Honor the Land and Those Who Came Before

The winter solstice has been observed for thousands of years by Indigenous peoples across the world. The mountains we ski on, the land we celebrate on—it all belongs to someone. Taking a moment to acknowledge this isn't performative; it's necessary.

Ways to practice land acknowledgment and reciprocity:

  • Learn whose land you're on: Use resources like native-land.ca to identify the Indigenous peoples whose traditional territory you ski on. Learn their names, their history, their present-day communities.
  • Go beyond acknowledgment: Find Indigenous-led environmental and land protection organizations in your region. Donate, volunteer, or amplify their work.
  • Support Native-owned businesses: Seek out Native artists, outdoor brands, and businesses. Put your money where your values are.
  • Educate yourself: Read books by indigenous authors about their relationship with the land, winter, and the places you love. Listen to indigenous voices talking about climate change and land stewardship.
  • Advocate for access: Support efforts to make outdoor spaces more accessible to BIPOC communities and remove barriers to mountain access.
  • Practice reciprocity: What are you giving back to the land that gives you so much? Consider participating in trail maintenance, mountain cleanups, or conservation efforts.

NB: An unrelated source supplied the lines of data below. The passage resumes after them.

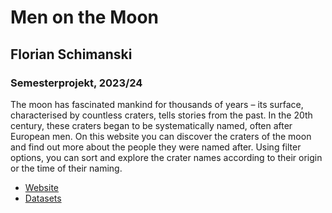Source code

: # Men on the Moon
## Florian Schimanski
### Semesterprojekt, 2023/24

The moon has fascinated mankind for thousands of years – its surface, characterised by countless craters, tells stories from the past. In the 20th century, these craters began to be systematically named, often after European men. On this website you can discover the craters of the moon and find out more about the people they were named after. Using filter options, you can sort and explore the crater names according to their origin or the time of their naming.

- [Website](https://infoklasse.github.io/Projects/men-on-the-moon/)
- [Datasets](https://github.com/infoklasse/Datasets/tree/7063828ed2b288337e9697444c80a4273eb2f947/men-on-the-moon)
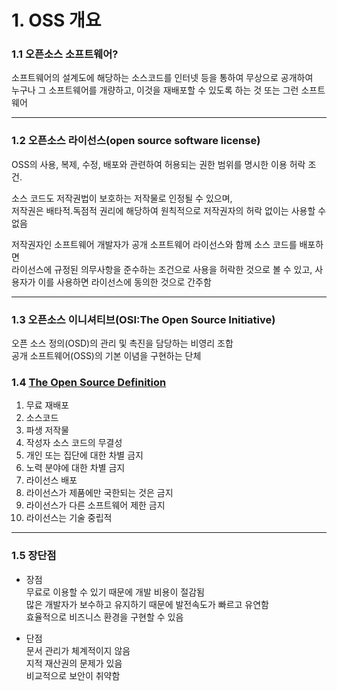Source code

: # 1. OSS 개요

### 1.1 오픈소스 소프트웨어?
소프트웨어의 설계도에 해당하는 소스코드를 인터넷 등을 통하여 무상으로 공개하여 <br> 
누구나 그 소프트웨어를 개량하고, 이것을 재배포할 수 있도록 하는 것 또는 그런 소프트웨어

------------------------------------
### 1.2 오픈소스 라이선스(open source software license)
OSS의 사용, 복제, 수정, 배포와 관련하여 허용되는 권한 범위를 명시한 이용 허락 조건.

소스 코드도 저작권법이 보호하는 저작물로 인정될 수 있으며, <br>
저작권은 배타적․독점적 권리에 해당하여 원칙적으로 저작권자의 허락 없이는 사용할 수 없음

저작권자인 소프트웨어 개발자가 공개 소프트웨어 라이선스와 함께 소스 코드를 배포하면 <br>
라이선스에 규정된 의무사항을 준수하는 조건으로 사용을 허락한 것으로 볼 수 있고, 사용자가 이를 사용하면 라이선스에 동의한 것으로 간주함

--------------------------------------
### 1.3 오픈소스 이니셔티브(OSI:The Open Source Initiative)
오픈 소스 정의(OSD)의 관리 및 촉진을 담당하는 비영리 조합<br>
공개 소프트웨어(OSS)의 기본 이념을 구현하는 단체

### 1.4 [The Open Source Definition](https://opensource.org/osd)
1. 무료 재배포
2. 소스코드
3. 파생 저작물
4. 작성자 소스 코드의 무결성
5. 개인 또는 집단에 대한 차별 금지
6. 노력 분야에 대한 차별 금지
7. 라이선스 배포
8. 라이선스가 제품에만 국한되는 것은 금지
9. 라이선스가 다른 소프트웨어 제한 금지
10. 라이선스는 기술 중립적

------------------------------------
### 1.5 장단점
+ 장점 <br>
무료로 이용할 수 있기 때문에 개발 비용이 절감됨  <br>
많은 개발자가 보수하고 유지하기 때문에 발전속도가 빠르고 유연함 <br>
효율적으로 비즈니스 환경을 구현할 수 있음 

+ 단점 <br>
문서 관리가 체계적이지 않음 <br>
지적 재산권의 문제가 있음 <br>
비교적으로 보안이 취약함
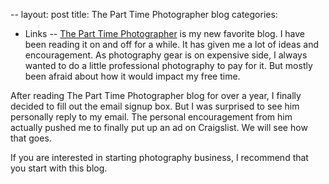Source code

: --
layout: post
title: The Part Time Photographer blog
categories:
- Links
-- 
[The Part Time Photographer](http://parttimephoto.com/start-here-your-ptp-cheat-sheet/) is my new favorite blog. I have been reading it on and off for a while. It has given me a lot of ideas and encouragement. As photography gear is on expensive side, I always wanted to do a little professional photography to pay for it. But mostly been afraid about how it would impact my free time.

After reading The Part Time Photographer blog for over a year, I finally decided to fill out the email signup box. But I was surprised to see him personally reply to my email. The personal encouragement from him actually pushed me to finally put up an ad on Craigslist. We will see how that goes.

If you are interested in starting photography business, I recommend that you start with this blog.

This work isn't a one-time solstice activity—it's ongoing. But the solstice can be a reminder to check in with your commitments.

Create Your Own Solstice Tradition

The most meaningful traditions are the ones you create yourself, the rituals that reflect your values and your community. What do you want the winter solstice to mean for you?

Questions to help you build your tradition:

  • What matters most to you about winter? Is it the physical challenge? The community? The connection to nature? The silence and space? Let that guide your tradition.
  • What do you want to remember each year? Maybe it's gratitude for your body, or appreciation for your crew, or commitment to showing up fully for the season.
  • How do you want to feel on the solstice? Grounded? Celebratory? Reflective? Connected? Design your tradition around the feeling you're seeking.
  • Who needs to be there? Some traditions are solo practices. Some require your closest friends. Some are open to whoever shows up. Be intentional about who you include.
  • What makes it sustainable? A tradition you can actually maintain year after year is better than something elaborate you'll do once. Keep it simple enough to repeat.

Maybe your tradition is a solstice ski with the same group of women every year. Maybe it's writing a letter to yourself about the season ahead. Maybe it's a donation to an organization that aligns with your values. Maybe it's all of these things. Make it yours.

Looking Forward, Staying Present

After the solstice, the days start getting longer—slowly at first, then more noticeably as we move through January and into February. But longer days don't mean winter's over. For those of us who really love winter, the best is still ahead. February powder. March corn. April skiing that makes everyone else question your sanity (let them).

The solstice reminds us to stay present. This day, this storm, this run—they're all happening right now. The season will end eventually, like all seasons do. But right now, you're here. You're strong. You're part of a community of people who choose winter, who show up for each other, who know that the mountains make us better.